Last night I got out of work and B picked me up by 1100pm.
We stopped to get milkshakes on the way home and lounged watching the new Bill Nye show on netflix. In bed by 1am.
It was a surreal feeling.
100 days ago I would have stayed after work and got plastered. Probably convinced myself that I was ok to drive. Woken up with a massive hangover. And been pissed that I had to wake up early for Boosk’s soccer game at 11 this morning.
It was a beautiful sunny Saturday for soccer.
The kiddo scored 3 goals and was ecstatic.
I have grown up drinking. I started when I was 18ish and never really stopped. 9 months when I was pregnant. A week or two here and there. I am 30 with 2 DUIs, a failed 7 year relationship, and absolutely no healthy coping mechanisms to speak of. I guess it is time to get
my life together and maybe learn how people live life on the sober side.
This ride has been up and down. A week or two of bliss followed by bouts of self loathing, depression, and doubt. But I am here. I show up to Boosk’s games sober and excited to be there. He doesn’t miss doctors appointments. He isn’t tardy to school. I don’t wake up every morning with dread of how I am going to make it through the day and constant guilt of what I did the night before. My bank account is fuller and bills are getting paid on time.
13 mile bike ride to celebrate the day
I have a pretty awesome dude who does his best to help me through this. Sometimes I really don’t know how he handles my insane mood swings and being my personal driver. But he does and I will be forever grateful. My son will never wake up at 5am wondering where I am again. He will never have to wake me up for school. He will never have to worry that I might not come home or watch me be arrested ever again.
I will continue to take this one day at a time. Single 24 hour blocks of time are seem doable. I have met some pretty cool people on this road. And lost some people I thought were important in my life. People who I have realized need their own help and will realize that in their own time. This road is a lot of realizations.
sweaty and happy 😆
– Getting sober does NOT solve all of your problems. It just gives you a clear head to deal with them in a better state of mind.
– Clearing your head of the booze fog will make you see people in a completely different light. Some of those people were never your friends. They were drinking buddies. People you have nothing in common with but your love of the sauce.
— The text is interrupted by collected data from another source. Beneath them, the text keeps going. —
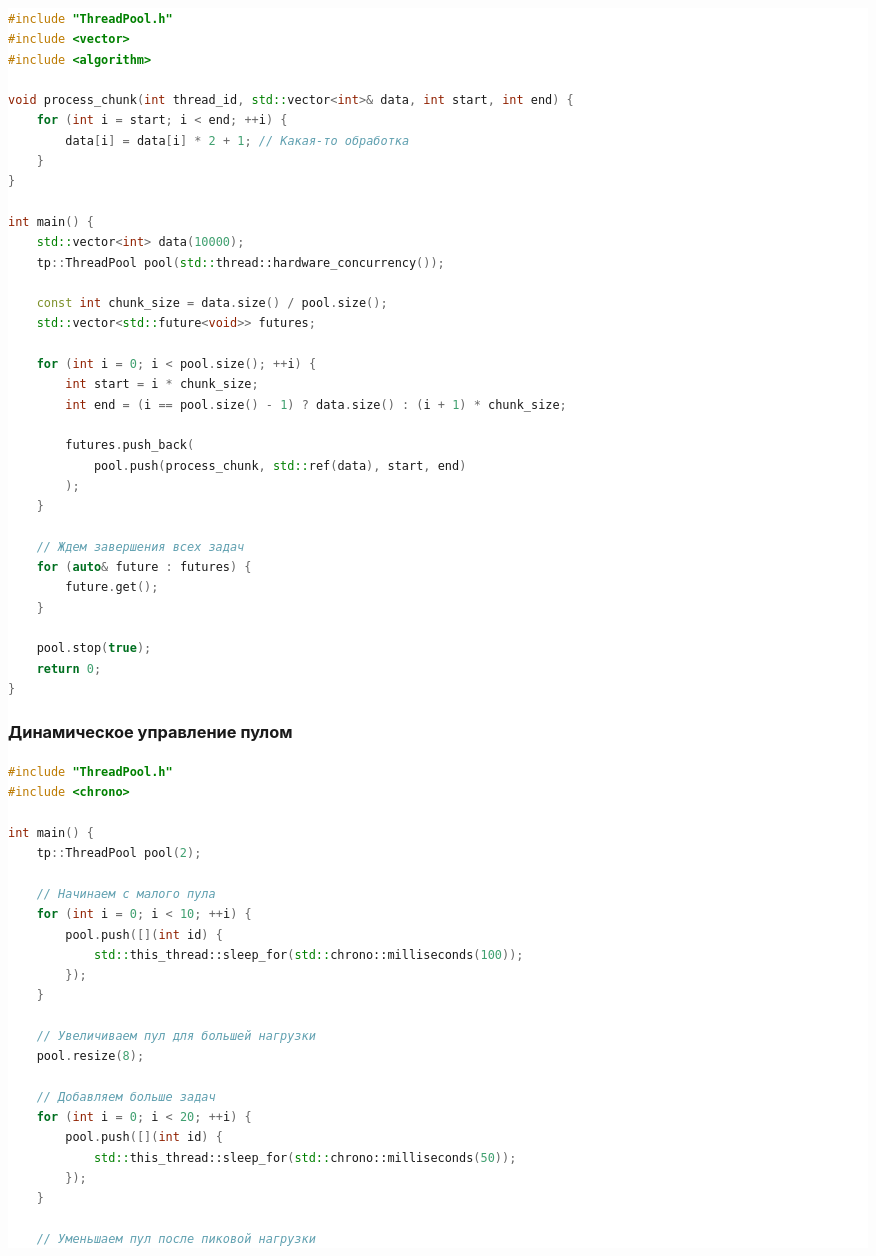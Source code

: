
 ```cpp
#include "ThreadPool.h"
#include <vector>
#include <algorithm>

void process_chunk(int thread_id, std::vector<int>& data, int start, int end) {
    for (int i = start; i < end; ++i) {
        data[i] = data[i] * 2 + 1; // Какая-то обработка
    }
}

int main() {
    std::vector<int> data(10000);
    tp::ThreadPool pool(std::thread::hardware_concurrency());
    
    const int chunk_size = data.size() / pool.size();
    std::vector<std::future<void>> futures;
    
    for (int i = 0; i < pool.size(); ++i) {
        int start = i * chunk_size;
        int end = (i == pool.size() - 1) ? data.size() : (i + 1) * chunk_size;
        
        futures.push_back(
            pool.push(process_chunk, std::ref(data), start, end)
        );
    }
    
    // Ждем завершения всех задач
    for (auto& future : futures) {
        future.get();
    }
    
    pool.stop(true);
    return 0;
}
```

### Динамическое управление пулом

```cpp
#include "ThreadPool.h"
#include <chrono>

int main() {
    tp::ThreadPool pool(2);
    
    // Начинаем с малого пула
    for (int i = 0; i < 10; ++i) {
        pool.push([](int id) { 
            std::this_thread::sleep_for(std::chrono::milliseconds(100)); 
        });
    }
    
    // Увеличиваем пул для большей нагрузки
    pool.resize(8);
    
    // Добавляем больше задач
    for (int i = 0; i < 20; ++i) {
        pool.push([](int id) { 
            std::this_thread::sleep_for(std::chrono::milliseconds(50)); 
        });
    }
    
    // Уменьшаем пул после пиковой нагрузки
```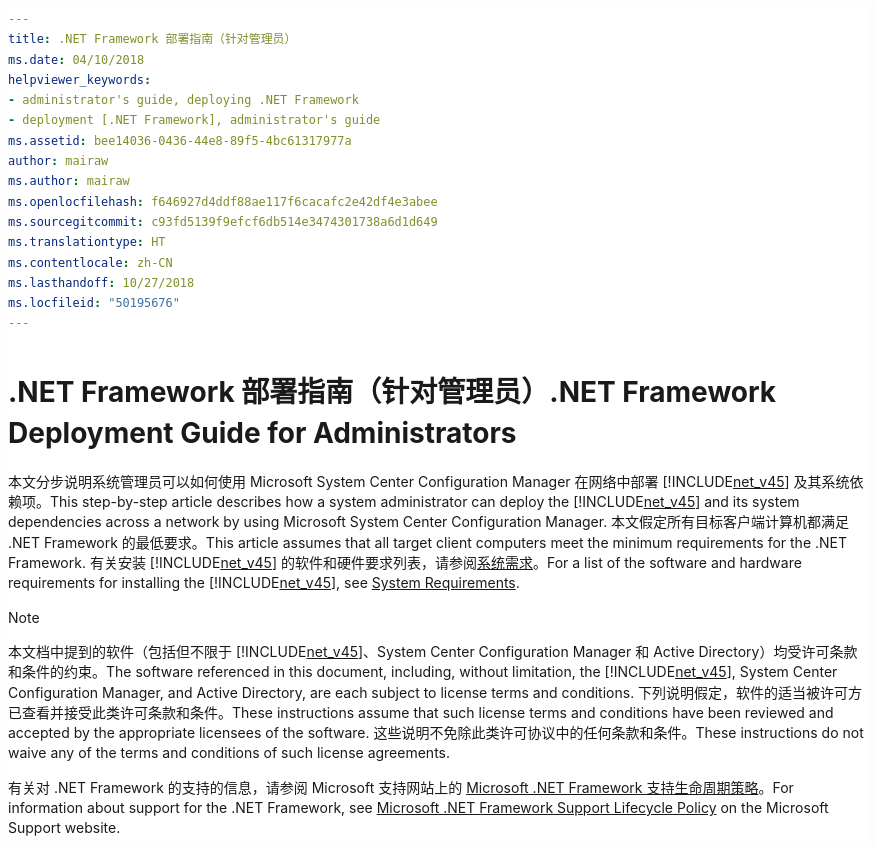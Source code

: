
 ```yaml
---
title: .NET Framework 部署指南（针对管理员）
ms.date: 04/10/2018
helpviewer_keywords:
- administrator's guide, deploying .NET Framework
- deployment [.NET Framework], administrator's guide
ms.assetid: bee14036-0436-44e8-89f5-4bc61317977a
author: mairaw
ms.author: mairaw
ms.openlocfilehash: f646927d4ddf88ae117f6cacafc2e42df4e3abee
ms.sourcegitcommit: c93fd5139f9efcf6db514e3474301738a6d1d649
ms.translationtype: HT
ms.contentlocale: zh-CN
ms.lasthandoff: 10/27/2018
ms.locfileid: "50195676"
---
```

# <a name="net-framework-deployment-guide-for-administrators"></a><span data-ttu-id="c3833-102">.NET Framework 部署指南（针对管理员）</span><span class="sxs-lookup"><span data-stu-id="c3833-102">.NET Framework Deployment Guide for Administrators</span></span>
<span data-ttu-id="c3833-103">本文分步说明系统管理员可以如何使用 Microsoft System Center Configuration Manager 在网络中部署 [!INCLUDE[net_v45](../../../includes/net-v45-md.md)] 及其系统依赖项。</span><span class="sxs-lookup"><span data-stu-id="c3833-103">This step-by-step article describes how a system administrator can deploy the [!INCLUDE[net_v45](../../../includes/net-v45-md.md)] and its system dependencies across a network by using Microsoft System Center Configuration Manager.</span></span> <span data-ttu-id="c3833-104">本文假定所有目标客户端计算机都满足 .NET Framework 的最低要求。</span><span class="sxs-lookup"><span data-stu-id="c3833-104">This article assumes that all target client computers meet the minimum requirements for the .NET Framework.</span></span> <span data-ttu-id="c3833-105">有关安装 [!INCLUDE[net_v45](../../../includes/net-v45-md.md)] 的软件和硬件要求列表，请参阅[系统需求](../../../docs/framework/get-started/system-requirements.md)。</span><span class="sxs-lookup"><span data-stu-id="c3833-105">For a list of the software and hardware requirements for installing the [!INCLUDE[net_v45](../../../includes/net-v45-md.md)], see [System Requirements](../../../docs/framework/get-started/system-requirements.md).</span></span>  
  
> [!NOTE]
>  <span data-ttu-id="c3833-106">本文档中提到的软件（包括但不限于 [!INCLUDE[net_v45](../../../includes/net-v45-md.md)]、System Center Configuration Manager 和 Active Directory）均受许可条款和条件的约束。</span><span class="sxs-lookup"><span data-stu-id="c3833-106">The software referenced in this document, including, without limitation, the [!INCLUDE[net_v45](../../../includes/net-v45-md.md)], System Center Configuration Manager, and Active Directory, are each subject to license terms and conditions.</span></span> <span data-ttu-id="c3833-107">下列说明假定，软件的适当被许可方已查看并接受此类许可条款和条件。</span><span class="sxs-lookup"><span data-stu-id="c3833-107">These instructions assume that such license terms and conditions have been reviewed and accepted by the appropriate licensees of the software.</span></span> <span data-ttu-id="c3833-108">这些说明不免除此类许可协议中的任何条款和条件。</span><span class="sxs-lookup"><span data-stu-id="c3833-108">These instructions do not waive any of the terms and conditions of such license agreements.</span></span>  
>   
>  <span data-ttu-id="c3833-109">有关对 .NET Framework 的支持的信息，请参阅 Microsoft 支持网站上的 [Microsoft .NET Framework 支持生命周期策略](https://go.microsoft.com/fwlink/?LinkId=196607)。</span><span class="sxs-lookup"><span data-stu-id="c3833-109">For information about support for the .NET Framework, see [Microsoft .NET Framework Support Lifecycle Policy](https://go.microsoft.com/fwlink/?LinkId=196607) on the Microsoft Support website.</span></span>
– Real friends, honest to goodness, want nothing from you but love and support, friends are hard to come by. And when they do, hold on to them as hard as you can.
– YOU CAN HAVE FUN WHILE YOU ARE SOBER! This was probably the hardest thing for me to realize. The “fun” I was having with my “friends” was a sham. A lie I perpetuated to myself as a excuse for my drinking. Fun now has a different meaning. Playing soccer with Boosk. Bike rides and snuggles and family game nights.
– Waking up NOT hungover is one of the most glorious feelings in the world.
– Relapse dreams are the exact opposite.
Here’s to getting sober and staying that way. To seeing the world in a clear new light.
I got back from my second “weekend” in jail last night. B picked me up and we got burritos and all the caffeine. That dude sure knows the way to my heart. It was nice to be home and see him and the kitties and Boosk. I miss them all when I am “in the clink”. I have met a couple girls who were in for the same change who 1. got way more time and 2. had to serve it consecutively. Makes me realize how lucky I got off in this situation. But seeing all those girls facing YEARS in jail and prison makes me realize I don’t ever want to go back there. I asked B if he was ever going to leave me becasue of this crap and he asked if I planned on going back to drinking once my probation in up. I didn’t really have to think, the answer was no. I can’t socially drink. I can’t just have a couple. I am not wired that way. And when I drink I do some really asinine shit. I am enjoying shedding weight and waking up clear headed. I love being able to hang out with the kiddo and run around and not be sickly hungover.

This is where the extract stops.